• [What you should do] Look through the material and copy each line holding "they".

• [Data to use]

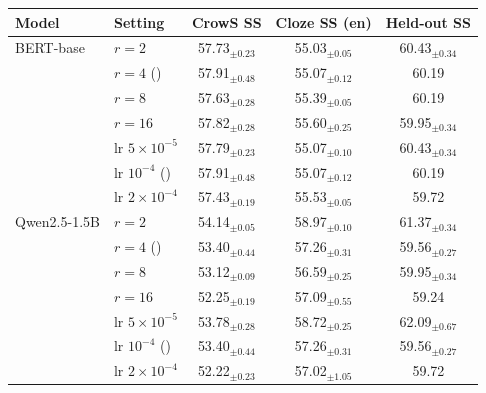   \footnotesize\setlength{\tabcolsep}{4pt}
  \begin{tabular}{@{}llccc@{}}
    \toprule
    Model & Setting & CrowS SS & Cloze SS (en) & Held-out SS \\
    \midrule
    BERT-base & $r=2$ & 57.73$_{\pm 0.23}$ & 55.03$_{\pm 0.05}$ & 60.43$_{\pm 0.34}$ \\
     & $r=4$ (\PEAT{}) & 57.91$_{\pm 0.48}$ & 55.07$_{\pm 0.12}$ & 60.19 \\
     & $r=8$ & 57.63$_{\pm 0.28}$ & 55.39$_{\pm 0.05}$ & 60.19 \\
     & $r=16$ & 57.82$_{\pm 0.28}$ & 55.60$_{\pm 0.25}$ & 59.95$_{\pm 0.34}$ \\
     & lr $5\times10^{-5}$ & 57.79$_{\pm 0.23}$ & 55.07$_{\pm 0.10}$ & 60.43$_{\pm 0.34}$ \\
     & lr $10^{-4}$ (\PEAT{}) & 57.91$_{\pm 0.48}$ & 55.07$_{\pm 0.12}$ & 60.19 \\
     & lr $2\times10^{-4}$ & 57.43$_{\pm 0.19}$ & 55.53$_{\pm 0.05}$ & 59.72 \\
    \midrule
    Qwen2.5-1.5B & $r=2$ & 54.14$_{\pm 0.05}$ & 58.97$_{\pm 0.10}$ & 61.37$_{\pm 0.34}$ \\
     & $r=4$ (\PEAT{}) & 53.40$_{\pm 0.44}$ & 57.26$_{\pm 0.31}$ & 59.56$_{\pm 0.27}$ \\
     & $r=8$ & 53.12$_{\pm 0.09}$ & 56.59$_{\pm 0.25}$ & 59.95$_{\pm 0.34}$ \\
     & $r=16$ & 52.25$_{\pm 0.19}$ & 57.09$_{\pm 0.55}$ & 59.24 \\
     & lr $5\times10^{-5}$ & 53.78$_{\pm 0.28}$ & 58.72$_{\pm 0.25}$ & 62.09$_{\pm 0.67}$ \\
     & lr $10^{-4}$ (\PEAT{}) & 53.40$_{\pm 0.44}$ & 57.26$_{\pm 0.31}$ & 59.56$_{\pm 0.27}$ \\
     & lr $2\times10^{-4}$ & 52.22$_{\pm 0.23}$ & 57.02$_{\pm 1.05}$ & 59.72 \\
    \bottomrule
  \end{tabular}
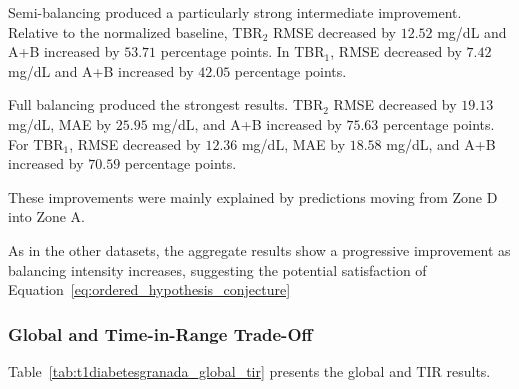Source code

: Semi-balancing produced a particularly strong intermediate improvement. Relative to the normalized baseline, TBR$_2$ RMSE decreased by \(12.52\) mg/dL and A+B increased by \(53.71\) percentage points. In TBR$_1$, RMSE decreased by \(7.42\) mg/dL and A+B increased by \(42.05\) percentage points.

Full balancing produced the strongest results. TBR$_2$ RMSE decreased by \(19.13\) mg/dL, MAE by \(25.95\) mg/dL, and A+B increased by \(75.63\) percentage points. For TBR$_1$, RMSE decreased by \(12.36\) mg/dL, MAE by \(18.58\) mg/dL, and A+B increased by \(70.59\) percentage points.

These improvements were mainly explained by predictions moving from Zone D into Zone A.

As in the other datasets, the aggregate results show a progressive improvement as balancing intensity increases, suggesting the potential satisfaction of Equation~\ref{eq:ordered_hypothesis_conjecture}

\subsubsection{Global and Time-in-Range Trade-Off}
\label{subsubsec:t1diabetesgranadaglobal_tir}

Table~\ref{tab:t1diabetesgranada_global_tir} presents the global and TIR results.

\begin{table}[htbp]
    \centering
    \caption{Aggregate global and TIR performance in
    T1DiabetesGranada, averaged across balancing methods.}
    \label{tab:t1diabetesgranada_global_tir}
\end{table}

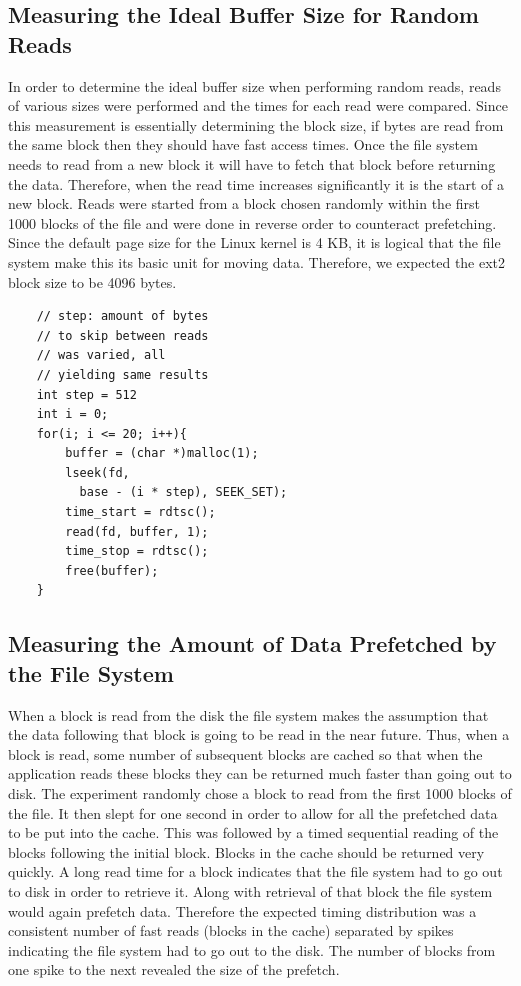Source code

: \documentclass[letterpaper,twocolumn,10pt]{article}
\begin{document}
\subsection{Measuring the Ideal Buffer Size for Random Reads}

In order to determine the ideal buffer size when performing random reads, reads of various sizes were performed and the times for each read were compared. 
Since this measurement is essentially determining the block size, if bytes are read from the same block then they should have fast access times. 
Once the file system needs to read from a new block it will have to fetch that block before returning the data. 
Therefore, when the read time increases significantly it is the start of a new block.
Reads were started from a block chosen randomly within the first 1000 blocks of the file and were done in reverse order to counteract prefetching. 
Since the default page size for the Linux kernel is 4 KB, it is logical that the file system make this its basic unit for moving data. 
Therefore, we expected the ext2 block size to be 4096 bytes.

\begin{verbatim}
    // step: amount of bytes 
    // to skip between reads
    // was varied, all 
    // yielding same results
    int step = 512  
    int i = 0;
    for(i; i <= 20; i++){ 
        buffer = (char *)malloc(1);
        lseek(fd, 
          base - (i * step), SEEK_SET);
        time_start = rdtsc();
        read(fd, buffer, 1);
        time_stop = rdtsc();
        free(buffer);
    }
\end{verbatim} 

\subsection{Measuring the Amount of Data Prefetched by the File System}
When a block is read from the disk the file system makes the assumption that the data following that block is going to be read in the near future. 
Thus, when a block is read, some number of subsequent blocks are cached so that when the application reads these blocks they can be returned much faster than going out to disk. 
The experiment randomly chose a block to read from the first 1000 blocks of the file. 
It then slept for one second in order to allow for all the prefetched data to be put into the cache. 
This was followed by a timed sequential reading of the blocks following the initial block.
Blocks in the cache should be returned very quickly. 
A long read time for a block indicates that the file system had to go out to disk in order to retrieve it. 
Along with retrieval of that block the file system would again prefetch data. 
Therefore the expected timing distribution was a consistent number of fast reads (blocks in the cache) separated by spikes indicating the file system had to go out to the disk. 
The number of blocks from one spike to the next revealed the size of the prefetch.
\end{document}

• [The completed task]
Since this measurement is essentially determining the block size, if bytes are read from the same block then they should have fast access times. 
Thus, when a block is read, some number of subsequent blocks are cached so that when the application reads these blocks they can be returned much faster than going out to disk. 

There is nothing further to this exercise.